Status of Cryptography Research in implementation of the EUCD
Julian T J Midgley
jtjm at xenoclast.org
Thu, 15 Aug 2002 13:13:53 +0100 (BST)
On Wed, 14 Aug 2002, Owen Lewis wrote:
> > .... it's arguable that there is no need whatever to make an offence
> > (civil or criminal) of the mere act of circumvention. If the
> > circumvention doesn't result in infringement and if information enabling
> > circumvention isn't published then the rightsholder has no complaint
> > whatever.
>
> Yes and no. Yes, I agree the copyright holder has no real cause for
> complaint that a hack is discovered and not published (he may even have
> reason to be grateful). No, you are wrong to imply that there is no cause
> for complaint where agreed terms of licence are either ignored or flagrantly
> broken.
>
> > If I purchase an engine from you, and take it apart to
> > determine how it works, you cannot prosecute me for the act of doing so;
>
> I can surely sue you successfully if you took it apart:
>
> - without a licence from me to run the software.
>
> - in breach of terms of a licence sold or otherwise provided you and that
> expressly forbade you to disassemble etc. the executables and on which terms
> you agreed to run the software.
Many goods which are currently sold with copy-protection schemes come with
no licence agreements (the copy-protected CDs for example).
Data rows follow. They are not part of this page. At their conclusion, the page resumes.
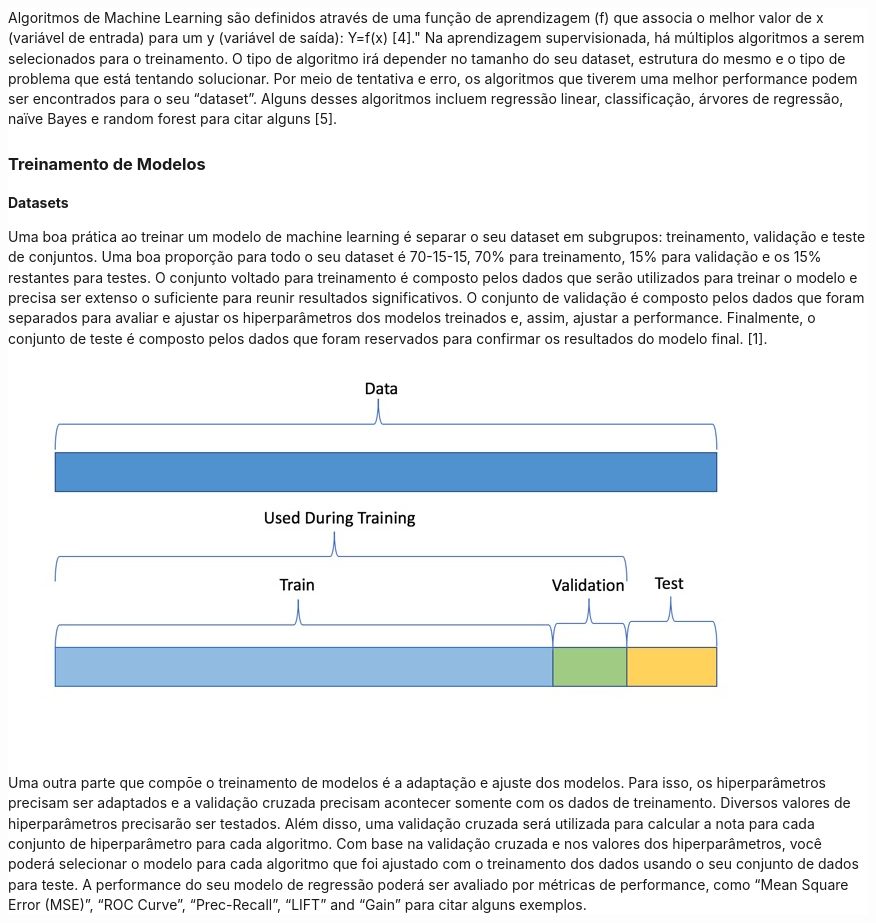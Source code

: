 Algoritmos de Machine Learning são definidos através de uma função de aprendizagem (f) que associa o melhor valor de x (variável de entrada) para um y (variável de saída): Y=f(x) [4]."
Na aprendizagem supervisionada, há múltiplos algoritmos a serem selecionados para o treinamento. O tipo de algoritmo irá depender no tamanho do seu dataset, estrutura do mesmo e o tipo de problema que está tentando solucionar. Por meio de tentativa e erro, os algoritmos que tiverem uma melhor performance podem ser encontrados para o seu “dataset”. Alguns desses algoritmos incluem regressão linear, classificação, árvores de regressão, naïve Bayes e random forest para citar alguns [5].
 
### Treinamento de Modelos

**Datasets** 

Uma boa prática ao treinar um modelo de machine learning é separar o seu dataset em subgrupos: treinamento, validação e teste de conjuntos. Uma boa proporção para todo o seu dataset é 70-15-15, 70% para treinamento, 15% para validação e os 15% restantes para testes. O conjunto voltado para treinamento é composto pelos dados que serão utilizados para treinar o modelo e precisa ser extenso o suficiente para reunir resultados significativos. O conjunto de validação é composto pelos dados que foram separados para avaliar e ajustar os hiperparâmetros dos modelos treinados e, assim, ajustar a performance. Finalmente, o conjunto de teste é composto pelos dados que foram reservados para confirmar os resultados do modelo final. [1].

![datasets-split-ratio-diagram](assets/datasets-split-ratio-diagram.jpg)

Uma outra parte que compōe o treinamento de modelos é a adaptação e ajuste dos modelos. Para isso, os hiperparâmetros precisam ser adaptados e a validação cruzada precisam acontecer somente com os dados de treinamento. Diversos valores de hiperparâmetros precisarão ser testados. Além disso, uma validação cruzada será utilizada para calcular a nota para cada conjunto de hiperparâmetro para cada algoritmo. Com base na validação cruzada e nos valores dos hiperparâmetros, você poderá selecionar o modelo para cada algoritmo que foi ajustado com o treinamento dos dados usando o seu conjunto de dados para teste. A performance do seu modelo de regressão poderá ser avaliado por métricas de performance, como “Mean Square Error (MSE)”, “ROC Curve”, “Prec-Recall”, “LIFT” and “Gain” para citar alguns exemplos.


[comment]: <> (on Item 5. above; I am refering to the program being ran as "H20 Web App" please let me know if this is the case.)
 [comment]: <> (There is a possible error here. there are 2 itens numbered 3. They are "**Modify by Recipe**" and "Return to the **Dataset Overview**")
 [comment]: <> (on Item 4. above; I am refering to the program being ran as "H20 Web App" please let me know if this is the case.)
[comment]: <> (These are all technical names that should be revised by Alan in order to keep the translation accuracy of this tutorial. I was not able to find reliable sources for theses technical translations )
And it is
arguable that a researcher should be as much able to ignore a term of a
licence agreement that forbids him from circumventing as a software
engineer may ignore clauses forbidding him from reverse-engineering.
> That said, if you do so quietly and keep the matter to yourself, then no
> harm is done and you may continue to sleep peacefully at night.
>
> > why then should you be able to prosecute me for the mere act of
> > circumvention, when no infringement results?
>
>
> See the above. As I see it, you construct a showy house of card that
> conceals it has no foundations. If I am wrong in this, then, please,
> dispense with the exemplar cards with their flashy colours and describe to
> me the principles - the foundations - on which you build your house.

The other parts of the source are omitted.